TASK DIRECTIONS >> Would you please transcribe the records below from the line with "- Всегда руководствоваться правилами проекта." through their final line, exactly and with no other lines?

═════ SUPPLIED RECORDS

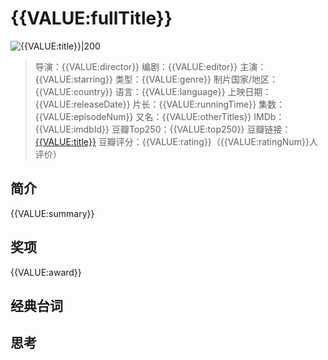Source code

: # {{VALUE:fullTitle}}

![{{VALUE:title}}|200]({{VALUE:coverUrl}})

>导演：{{VALUE:director}}
>编剧：{{VALUE:editor}}
>主演：{{VALUE:starring}}
>类型：{{VALUE:genre}}
>制片国家/地区：{{VALUE:country}}
>语言：{{VALUE:language}}
>上映日期：{{VALUE:releaseDate}}
>片长：{{VALUE:runningTime}}
>集数：{{VALUE:episodeNum}}
>又名：{{VALUE:otherTitles}}
>IMDb：{{VALUE:imdbId}}
>豆瓣Top250：{{VALUE:top250}}
>豆瓣链接：[{{VALUE:title}}]({{VALUE:linkUrl}})
>豆瓣评分：{{VALUE:rating}}（{{VALUE:ratingNum}}人评价）

## 简介
{{VALUE:summary}}

## 奖项
{{VALUE:award}}

## 经典台词

## 思考
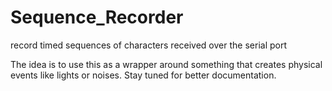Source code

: # Sequence_Recorder
record timed sequences of characters received over the serial port

The idea is to use this as a wrapper around something that creates physical events like lights or noises.
Stay tuned for better documentation.
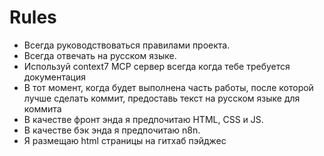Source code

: # Rules

- Всегда руководствоваться правилами проекта.
- Всегда отвечать на русском языке.
- Используй context7 MCP сервер всегда когда тебе требуется документация 
- В тот момент, когда будет выполнена часть работы, после которой лучше сделать коммит, предоставь текст на русском языке для коммита
- В качестве фронт энда я предпочитаю HTML, CSS и JS. 
- В качестве бэк энда я предпочитаю n8n.
- Я размещаю html страницы на гитхаб пэйджес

══════════

OUTPUT OF THE TASK >>
- Всегда руководствоваться правилами проекта.
- Всегда отвечать на русском языке.
- Используй context7 MCP сервер всегда когда тебе требуется документация 
- В тот момент, когда будет выполнена часть работы, после которой лучше сделать коммит, предоставь текст на русском языке для коммита
- В качестве фронт энда я предпочитаю HTML, CSS и JS. 
- В качестве бэк энда я предпочитаю n8n.
- Я размещаю html страницы на гитхаб пэйджес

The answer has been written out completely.